I attempted this problem, but I'm not sure if it's right. If someone could possibly tell me what I did wrong, then I'd appreciate that. Thank you!
Here's my work:
(2+4i) / (-3+2i) x (-3+2i) / (-3+2i)
= (-6+4i-12+8i2) / (9-6i-6i+4i2)
= (-6-8i+8i2) / (9-12i+4i2)
= (2i+8(-1)) / (-3+3i+4(-1))
= (2i-8) / (-3+3i-4)
= (8-2i) / (-7+3i).
Guest, when answering questions, it's good practice to include work so the asker won't be like "what the wha"
:)
Wellllll
Keep in mind that a+b * a-b = a^2 -b^2
So you should actually multiply by
(2+4i) / (-3+2i) x (-3-2i) / (-3-2i)
And try this out!
I haven't done complex numbrs for a few weeks so I'm kinda rusty.
I'm pretty sure this should work.
I haven't tried it out but I'm reasonably sure that it should work
Update me on any progress!
If you don't understand anything feel free to ask.
Yeah ! If you look at my work, then I did that. I'm just not sure if it's right. That's the only problem. :)
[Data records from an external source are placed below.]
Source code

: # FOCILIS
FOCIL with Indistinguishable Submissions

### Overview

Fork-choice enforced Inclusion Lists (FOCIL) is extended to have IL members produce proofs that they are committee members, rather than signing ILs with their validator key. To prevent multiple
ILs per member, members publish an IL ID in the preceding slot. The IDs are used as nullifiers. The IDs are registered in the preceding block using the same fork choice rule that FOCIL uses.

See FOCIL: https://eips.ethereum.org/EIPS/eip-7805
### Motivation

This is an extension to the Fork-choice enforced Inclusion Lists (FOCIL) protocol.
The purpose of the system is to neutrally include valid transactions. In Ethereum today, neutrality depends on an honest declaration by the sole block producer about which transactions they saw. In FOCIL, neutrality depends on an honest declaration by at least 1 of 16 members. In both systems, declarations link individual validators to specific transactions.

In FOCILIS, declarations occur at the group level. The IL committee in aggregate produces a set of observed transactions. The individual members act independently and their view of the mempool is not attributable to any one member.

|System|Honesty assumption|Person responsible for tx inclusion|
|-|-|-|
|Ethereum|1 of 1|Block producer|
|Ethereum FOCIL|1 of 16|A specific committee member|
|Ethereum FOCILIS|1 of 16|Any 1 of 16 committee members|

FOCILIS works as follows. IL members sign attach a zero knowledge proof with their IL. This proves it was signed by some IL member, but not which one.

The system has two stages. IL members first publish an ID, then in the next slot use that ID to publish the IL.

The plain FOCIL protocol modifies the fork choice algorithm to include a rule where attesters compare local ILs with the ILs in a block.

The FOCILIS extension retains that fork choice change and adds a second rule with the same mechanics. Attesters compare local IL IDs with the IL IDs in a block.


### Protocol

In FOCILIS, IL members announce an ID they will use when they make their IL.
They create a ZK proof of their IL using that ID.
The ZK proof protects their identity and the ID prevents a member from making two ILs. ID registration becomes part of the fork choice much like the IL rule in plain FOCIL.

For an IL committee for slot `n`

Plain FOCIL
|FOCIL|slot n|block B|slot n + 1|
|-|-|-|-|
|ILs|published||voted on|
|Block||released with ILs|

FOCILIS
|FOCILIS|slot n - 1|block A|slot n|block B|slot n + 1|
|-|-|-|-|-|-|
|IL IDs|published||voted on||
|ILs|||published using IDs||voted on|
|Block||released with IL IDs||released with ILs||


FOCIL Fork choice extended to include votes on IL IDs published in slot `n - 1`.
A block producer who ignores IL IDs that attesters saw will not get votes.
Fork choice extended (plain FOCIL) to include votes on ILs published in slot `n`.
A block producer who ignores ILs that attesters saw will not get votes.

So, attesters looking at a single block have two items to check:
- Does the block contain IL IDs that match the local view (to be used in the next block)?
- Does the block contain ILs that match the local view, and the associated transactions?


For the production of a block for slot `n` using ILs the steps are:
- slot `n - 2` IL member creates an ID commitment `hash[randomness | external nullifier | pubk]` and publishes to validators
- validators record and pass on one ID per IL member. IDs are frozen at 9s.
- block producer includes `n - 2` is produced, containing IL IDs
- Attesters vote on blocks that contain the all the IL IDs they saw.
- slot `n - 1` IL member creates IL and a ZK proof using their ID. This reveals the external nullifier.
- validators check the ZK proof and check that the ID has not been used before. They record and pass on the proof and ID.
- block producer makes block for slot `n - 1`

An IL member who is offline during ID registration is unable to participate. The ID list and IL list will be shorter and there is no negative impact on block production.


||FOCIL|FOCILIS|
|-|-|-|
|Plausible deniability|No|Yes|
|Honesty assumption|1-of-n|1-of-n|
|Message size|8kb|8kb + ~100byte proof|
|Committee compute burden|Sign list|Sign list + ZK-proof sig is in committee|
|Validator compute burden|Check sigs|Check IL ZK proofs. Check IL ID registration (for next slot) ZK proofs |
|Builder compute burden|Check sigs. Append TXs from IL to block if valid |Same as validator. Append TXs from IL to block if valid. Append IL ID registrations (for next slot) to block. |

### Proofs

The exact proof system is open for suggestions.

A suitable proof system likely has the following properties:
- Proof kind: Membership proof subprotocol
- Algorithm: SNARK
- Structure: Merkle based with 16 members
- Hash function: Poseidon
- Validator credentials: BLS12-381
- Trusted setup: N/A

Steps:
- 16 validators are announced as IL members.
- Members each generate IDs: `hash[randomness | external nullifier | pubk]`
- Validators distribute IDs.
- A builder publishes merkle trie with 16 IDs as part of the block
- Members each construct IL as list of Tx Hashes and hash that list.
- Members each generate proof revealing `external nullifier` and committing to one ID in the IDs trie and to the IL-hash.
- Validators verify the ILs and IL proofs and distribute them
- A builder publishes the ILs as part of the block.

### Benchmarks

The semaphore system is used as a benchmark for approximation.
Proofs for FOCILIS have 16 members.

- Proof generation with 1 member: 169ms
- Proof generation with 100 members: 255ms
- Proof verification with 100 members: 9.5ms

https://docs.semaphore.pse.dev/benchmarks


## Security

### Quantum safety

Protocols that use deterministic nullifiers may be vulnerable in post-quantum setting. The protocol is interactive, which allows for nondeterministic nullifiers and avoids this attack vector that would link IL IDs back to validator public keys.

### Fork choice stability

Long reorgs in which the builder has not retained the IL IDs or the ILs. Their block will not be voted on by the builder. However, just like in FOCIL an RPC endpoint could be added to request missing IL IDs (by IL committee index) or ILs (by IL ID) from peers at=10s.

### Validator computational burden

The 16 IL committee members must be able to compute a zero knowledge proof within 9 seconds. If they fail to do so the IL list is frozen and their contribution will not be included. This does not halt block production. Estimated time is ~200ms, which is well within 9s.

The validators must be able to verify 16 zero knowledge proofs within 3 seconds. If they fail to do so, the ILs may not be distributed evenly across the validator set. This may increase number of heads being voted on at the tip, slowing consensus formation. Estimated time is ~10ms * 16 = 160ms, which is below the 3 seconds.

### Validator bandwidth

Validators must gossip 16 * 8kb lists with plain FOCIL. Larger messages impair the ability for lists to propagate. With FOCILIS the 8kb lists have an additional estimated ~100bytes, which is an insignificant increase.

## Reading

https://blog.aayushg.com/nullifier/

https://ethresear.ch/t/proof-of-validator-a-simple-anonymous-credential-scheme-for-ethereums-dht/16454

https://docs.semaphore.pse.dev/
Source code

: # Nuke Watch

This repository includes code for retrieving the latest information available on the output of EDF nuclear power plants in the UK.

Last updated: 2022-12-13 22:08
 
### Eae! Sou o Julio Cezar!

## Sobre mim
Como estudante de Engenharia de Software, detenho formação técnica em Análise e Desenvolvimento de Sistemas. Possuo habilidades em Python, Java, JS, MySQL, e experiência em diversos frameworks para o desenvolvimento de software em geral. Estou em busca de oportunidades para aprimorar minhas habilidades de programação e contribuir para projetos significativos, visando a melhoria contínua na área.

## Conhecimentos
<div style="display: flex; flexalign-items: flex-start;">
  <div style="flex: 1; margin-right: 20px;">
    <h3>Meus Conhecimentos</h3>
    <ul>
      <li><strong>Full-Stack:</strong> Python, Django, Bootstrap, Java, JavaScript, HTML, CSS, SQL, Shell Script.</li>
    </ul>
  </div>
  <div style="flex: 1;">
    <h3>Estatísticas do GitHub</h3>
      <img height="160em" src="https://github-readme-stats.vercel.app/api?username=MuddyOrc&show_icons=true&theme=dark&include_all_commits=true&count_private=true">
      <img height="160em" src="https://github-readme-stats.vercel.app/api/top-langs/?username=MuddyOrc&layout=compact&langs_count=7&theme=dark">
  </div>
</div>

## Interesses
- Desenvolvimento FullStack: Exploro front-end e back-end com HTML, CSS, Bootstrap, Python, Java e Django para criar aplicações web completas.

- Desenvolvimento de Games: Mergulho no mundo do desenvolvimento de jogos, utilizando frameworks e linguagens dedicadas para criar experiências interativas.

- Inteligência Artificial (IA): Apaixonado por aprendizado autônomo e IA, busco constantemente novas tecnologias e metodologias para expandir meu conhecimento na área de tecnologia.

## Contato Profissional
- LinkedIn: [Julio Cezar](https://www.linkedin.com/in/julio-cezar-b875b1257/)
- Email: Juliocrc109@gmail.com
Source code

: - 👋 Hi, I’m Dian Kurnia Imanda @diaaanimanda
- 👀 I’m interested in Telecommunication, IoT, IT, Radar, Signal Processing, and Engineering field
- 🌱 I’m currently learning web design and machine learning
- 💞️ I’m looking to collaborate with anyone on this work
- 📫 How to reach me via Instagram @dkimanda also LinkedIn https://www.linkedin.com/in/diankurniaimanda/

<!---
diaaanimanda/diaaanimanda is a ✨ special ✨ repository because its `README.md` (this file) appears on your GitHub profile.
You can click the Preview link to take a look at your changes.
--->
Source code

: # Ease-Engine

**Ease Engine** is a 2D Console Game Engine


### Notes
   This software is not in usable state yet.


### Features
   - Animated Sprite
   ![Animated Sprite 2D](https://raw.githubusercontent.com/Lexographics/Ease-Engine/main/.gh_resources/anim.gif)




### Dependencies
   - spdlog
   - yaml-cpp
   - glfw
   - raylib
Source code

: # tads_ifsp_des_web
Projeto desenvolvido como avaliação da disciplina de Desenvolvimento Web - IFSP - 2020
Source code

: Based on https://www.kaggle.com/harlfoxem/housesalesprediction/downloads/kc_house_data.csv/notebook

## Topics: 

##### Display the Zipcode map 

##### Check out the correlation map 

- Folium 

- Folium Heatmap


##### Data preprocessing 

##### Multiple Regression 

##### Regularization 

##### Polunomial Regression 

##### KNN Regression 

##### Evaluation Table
I believe it should remove the complex number from the denominator and make it un-complex
(2 + 4i) / (-3 + 2i) multiply num/den by the conjugate of -3 + 2i = -3 - 2i
So we have
(2 + 4i) ( -3 - 2i)
_____________ =
(-3 + 2i) (-3 - 2i)
-6 - 12i - 4i - 8i^2
_______________ =
9 + 6i - 6i - 4i^2
-6 - 16i + 8
________ =
9 - 4(-1)
2 - 16i
_________ =
9 + 4
(2/13) - (16/13) i
Oh Melody's not going to be happy with you
"I'd prefer if you gave hints and not full answers"
LOL